Scuolabus sfasciato, auto distrutte: i vandali hanno solo 10 anni

Le indagini sugli atti vandalici avvenuti a Cartoceto (Pesaro), hanno dato un esito choc: i responsabili delle devastazioni hanno tra i 10 e i 12 anni. Il sindaco: "Non possiamo risolvere tutto con una pacca sulla spalla"

Scuolabus sfasciato, auto distrutte: i vandali hanno solo 10 anni

I vandali che sfasciarono tre pullman, uno scuolabus e due auto a Cartoceto (Pesaro) sono giovanissimi: hanno tra i 10 e i 12 anni. La loro identificazione, avvenuta a due mesi dall'episodio teppistico, ha scosso la comunità locale. Nessuno si aspettava che ad accanirsi con particolare violenza contro quei mezzi potessero essere stati dei ragazzini. Le dinamiche dell'accaduto, del resto, erano state quelle di un vero e proprio raid, messo in atto con strumenti che solitamente non stanno tra le mani dei preadolescenti. La stessa aggressività sferrata dai vandali non aveva fatto pensare, almeno in un primo momento, a dei baby responsabili.

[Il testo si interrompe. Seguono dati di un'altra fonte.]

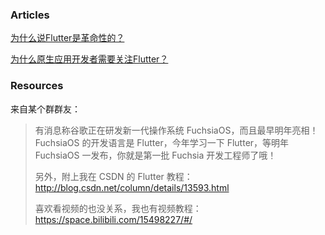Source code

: ### Articles



[为什么说Flutter是革命性的？](http://www.infoq.com/cn/articles/why-is-flutter-revolutionary)

[为什么原生应用开发者需要关注Flutter？](https://wxzixun.com/s/483371)



### Resources

来自某个群群友：

> 有消息称谷歌正在研发新一代操作系统 FuchsiaOS，而且最早明年亮相！FuchsiaOS 的开发语言是 Flutter，今年学习一下 Flutter，等明年 FuchsiaOS 一发布，你就是第一批 Fuchsia 开发工程师了哦！
>
> 另外，附上我在 CSDN 的 Flutter 教程：http://blog.csdn.net/column/details/13593.html
>
> 喜欢看视频的也没关系，我也有视频教程：https://space.bilibili.com/15498227/#/

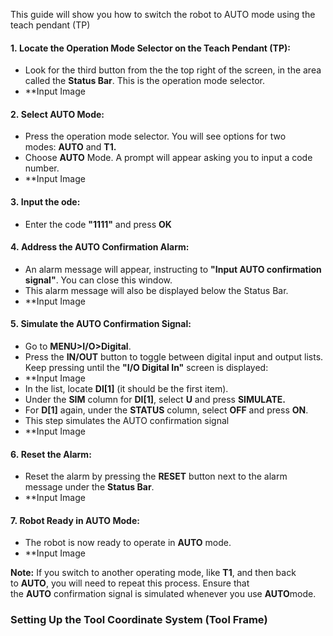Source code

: This guide will show you how to switch the robot to AUTO mode using the teach pendant (TP)

#### 1. Locate the Operation Mode Selector on the Teach Pendant (TP):
- Look for the third button from the the top right of the screen, in the area called the **Status Bar**. This is the operation mode selector.
- **Input Image

#### 2. Select AUTO Mode:
- Press the operation mode selector. You will see options for two modes: **AUTO** and **T1.**
- Choose **AUTO** Mode. A prompt will appear asking you to input a code number.
- **Input Image

#### 3. Input the ode:
- Enter the code **"1111"** and press **OK**

#### 4. Address the AUTO Confirmation Alarm:
- An alarm message will appear, instructing to **"Input AUTO confirmation signal"**. You can close this window.
- This alarm message will also be displayed below the Status Bar.
- **Input Image

#### 5. Simulate the AUTO Confirmation Signal:
- Go to **MENU>I/O>Digital**.
- Press the **IN/OUT** button to toggle between digital input and output lists. Keep pressing until the **"I/O Digital In"** screen is displayed:
- **Input Image
- In the list, locate **DI[1]** (it should be the first item).
- Under the **SIM** column for **DI[1]**, select **U** and press **SIMULATE.**
- For **D[1]** again, under the **STATUS** column, select **OFF** and press **ON**.
- This step simulates the AUTO confirmation signal
- **Input Image

#### 6. Reset the Alarm:
- Reset the alarm by pressing the **RESET** button next to the alarm message under the **Status Bar**.
- **Input Image

#### 7. Robot Ready in AUTO Mode:
- The robot is now ready to operate in **AUTO** mode.
- **Input Image

**Note:** If you switch to another operating mode, like **T1**, and then back to **AUTO**, you will need to repeat this process. Ensure that the **AUTO** confirmation signal is simulated whenever you use **AUTO**mode.



### Setting Up the Tool Coordinate System (Tool Frame)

Il fattaccio risale al pomeriggio del 3 gennaio scorso, quando ignoti avevano danneggiato una serie di veicoli fermi in un'area pubblica. A colpi di cric, di martelletti e di pietre, i vandali avevano rotto parabrezza, lunotti e finestrini, ammaccando pesantemente alcune parti della carrozzeria. A finire nel mirino dei malintenzionati erano stati tre autobus destinati al trasporto pubblico locale, uno scuolabus e due auto poste sotto la custodia del sindaco, in quanto precedentemente sequestrate. L'ammontare dei danni provocati era stato di decine di migliaia di euro. Dopo l'episodio erano iniziate le indagini per individare i colpevoli, condotte dalla polizia locale di Cartoceto con i carabinieri di Colli al Metauro.

Le investigazioni, effettuate con l'ausilio delle immagini delle telecamere di videosorveglianza posizionate nelle vicinanze, hanno però dato un esito choc, dovuto per l'appunto al fatto che a compiere quei danneggiamenti fossero stati dei bambini residenti, con le loro famiglie, nella zona. L'accaduto è stato naturalmente notificato alla procura dei minori di Ancona, ma per i baby vandali non ci saranno immediate conseguenze legali: fino al compimento dei 14 anni, infatti, i minori non possono essere processati e condannati penalmente. Sul piano sociale, però, non si possono trascurare i risvolti di una vicenda che ha messo in evidenza situazioni di disagio giovanile. Anzi, fanciullesco.

"Danni per decine di migliaia di euro, non possono essere il frutto di una semplice 'bravata'. Ora non possiamo risolvere tutto con una pacca sulla spalla. Nei confronti di quei ragazzi con un'età compresa tra i 10 e i 12 anni, dei quali va certamente compreso il disagio delle famigli. Credo servano misure che perseguano finalità educative, ma che abbiano anche lo scopo di far comprendere la gravità di quanto commesso e di perseguire finalità educative", ha affermato il sindaco di Cartoceto Enrico Rossi, scosso per gli esiti del caso.

Recentemente, il territorio della Val Metauro era stato al centro di altri episodi di vandalismo, in particolare ai danni di alcune automobili. Stando alle risultanze delle indagini, tuttavia, non vi sarebbe una correlazione tra queste circostanze e il raid dei baby devastatori.